9.28.03
Burn, fatty, burn
a fit SUIT column by Chris Jungle

In every supermarket in America, the headlines scream out cures. Lose 10 lbs. in 10 days! Melt away fat with butter! I lost 75 lbs. by driving faster! Health "experts" have done extensive research and concluded America is overweight. Obesity rates are skyrocketing. The children learn lousy eating habits, and folks are getting fatty, fatty, fat, fat.

Lots of people, but mostly women, always seem to be on some kind of diet. The Atkins diet (no potatoes, no pasta), the vegetarian diet, the jellybean diet, nothing but chicken, nothing but peanut butter. The truth is that extreme diets work for a little while for the simple reason that they're a shock to the system.

The problem with diets is in the concept. It implies that they will eventually end, and a person can go back to the hot fudge sundaes once the weight is lost. The best diets are the ones people make themselves and keep throughout their life. Know what you eat. Know the consequences. If you really want a piece of cheesecake, then eat it. Don't feel guilty. Don't feel shameful. Accept it and do something with it.
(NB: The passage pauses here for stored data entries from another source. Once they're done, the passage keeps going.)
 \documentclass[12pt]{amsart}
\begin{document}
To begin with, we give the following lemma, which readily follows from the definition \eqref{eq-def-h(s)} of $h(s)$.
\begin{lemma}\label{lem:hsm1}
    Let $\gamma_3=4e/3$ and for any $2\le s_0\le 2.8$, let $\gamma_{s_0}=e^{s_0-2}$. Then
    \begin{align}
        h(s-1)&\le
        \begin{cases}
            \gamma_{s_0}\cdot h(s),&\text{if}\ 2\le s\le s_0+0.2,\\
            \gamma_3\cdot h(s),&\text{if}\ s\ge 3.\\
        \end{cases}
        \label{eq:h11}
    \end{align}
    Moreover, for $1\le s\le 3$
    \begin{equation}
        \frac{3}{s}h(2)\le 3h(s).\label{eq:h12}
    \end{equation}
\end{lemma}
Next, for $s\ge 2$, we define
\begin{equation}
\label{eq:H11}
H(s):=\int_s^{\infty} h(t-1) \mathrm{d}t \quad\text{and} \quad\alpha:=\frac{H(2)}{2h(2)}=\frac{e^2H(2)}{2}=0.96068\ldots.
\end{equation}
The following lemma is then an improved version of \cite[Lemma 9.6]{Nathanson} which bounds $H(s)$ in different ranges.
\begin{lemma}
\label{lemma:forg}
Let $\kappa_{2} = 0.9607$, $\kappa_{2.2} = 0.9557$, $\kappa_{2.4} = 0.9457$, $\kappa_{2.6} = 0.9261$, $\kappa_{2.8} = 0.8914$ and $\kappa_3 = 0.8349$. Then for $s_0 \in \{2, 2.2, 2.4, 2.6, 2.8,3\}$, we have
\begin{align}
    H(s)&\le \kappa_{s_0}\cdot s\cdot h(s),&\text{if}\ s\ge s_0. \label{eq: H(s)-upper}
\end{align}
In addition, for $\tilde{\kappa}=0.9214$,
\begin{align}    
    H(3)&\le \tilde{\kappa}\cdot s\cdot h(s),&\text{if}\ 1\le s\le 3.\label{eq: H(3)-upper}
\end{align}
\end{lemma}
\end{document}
That brings us to what to do about it. We eat food to give us energy. It's the fuel that allows our body to keep pumping blood. It keeps our mind thinking and our lungs breathing. Like typical Americans, we are consumers, and many of us consume more than we should. We get the pudge, love handles, and arm flab. Even with the minuscule calorie diets, it takes something else to burn off old established fat. It takes (oh no!)... it takes (he's going to say it!)... It Takes Exercise!

The best way to shed pounds is to move around. Use up that excess energy you stored away eating too much. I'm not talking about the pleasant stroll around the block either. I'm talking about shaking the body up enough to use up not only what you ate that day, but all those fudge brownies Christmas past as well. Bike, hike, run, swim. Move!
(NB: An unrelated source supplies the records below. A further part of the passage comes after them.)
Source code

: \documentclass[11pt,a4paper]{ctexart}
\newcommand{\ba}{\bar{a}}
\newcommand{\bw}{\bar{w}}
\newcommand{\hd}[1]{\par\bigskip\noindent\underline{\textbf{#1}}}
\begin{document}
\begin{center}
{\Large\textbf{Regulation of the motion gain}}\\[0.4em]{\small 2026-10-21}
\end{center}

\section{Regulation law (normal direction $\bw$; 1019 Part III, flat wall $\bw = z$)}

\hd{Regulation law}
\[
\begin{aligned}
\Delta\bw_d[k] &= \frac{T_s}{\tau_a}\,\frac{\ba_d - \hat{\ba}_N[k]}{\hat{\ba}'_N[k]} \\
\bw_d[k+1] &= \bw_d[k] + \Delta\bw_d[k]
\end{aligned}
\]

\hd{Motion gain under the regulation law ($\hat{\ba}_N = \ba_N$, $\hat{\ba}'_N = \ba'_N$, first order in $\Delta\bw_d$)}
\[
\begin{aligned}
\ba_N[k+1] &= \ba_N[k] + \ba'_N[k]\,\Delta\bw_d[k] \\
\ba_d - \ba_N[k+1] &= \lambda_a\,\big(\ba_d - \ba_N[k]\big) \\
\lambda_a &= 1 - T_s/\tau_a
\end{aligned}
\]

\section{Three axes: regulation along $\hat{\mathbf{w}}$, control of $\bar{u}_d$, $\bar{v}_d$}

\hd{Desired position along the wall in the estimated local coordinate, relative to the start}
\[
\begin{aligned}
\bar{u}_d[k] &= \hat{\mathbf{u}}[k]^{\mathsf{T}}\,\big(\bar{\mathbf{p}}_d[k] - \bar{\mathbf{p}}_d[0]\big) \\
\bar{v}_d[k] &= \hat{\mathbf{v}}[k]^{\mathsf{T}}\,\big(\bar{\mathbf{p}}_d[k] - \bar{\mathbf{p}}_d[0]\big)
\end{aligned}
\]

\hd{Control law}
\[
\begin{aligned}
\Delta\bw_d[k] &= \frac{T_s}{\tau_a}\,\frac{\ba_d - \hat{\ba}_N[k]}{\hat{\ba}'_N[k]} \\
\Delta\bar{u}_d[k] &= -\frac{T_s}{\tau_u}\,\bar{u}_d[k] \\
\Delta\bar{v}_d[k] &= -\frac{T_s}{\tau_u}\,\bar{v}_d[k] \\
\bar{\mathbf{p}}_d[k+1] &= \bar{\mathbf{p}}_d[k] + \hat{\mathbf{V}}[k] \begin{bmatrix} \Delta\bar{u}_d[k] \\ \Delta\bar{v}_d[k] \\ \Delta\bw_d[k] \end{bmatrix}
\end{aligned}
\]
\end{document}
Don't believe in gyms and wellness centers. They are nice for body builders and looking at yourself far too much. Treadmills and Stairmasters are shams. They are machines that do more than half the work for you. Don't believe in home fitness equipment, Bowflexes, spinning gadgets and bizarre contraptions. They get old very quickly and become strange dusty modern art within months. Get out of the house and move. It doesn't have to be complicated. Walk round-trip to that store that's two miles away. Four miles of walking will burn off many calories. Stop using the car so much for simple trips. Jog to the park and back. Run a few sprints. Near the water? Jump in, move around. Near the mountain? Hike up and down. Stuck in the flat plains? Bike until tomorrow.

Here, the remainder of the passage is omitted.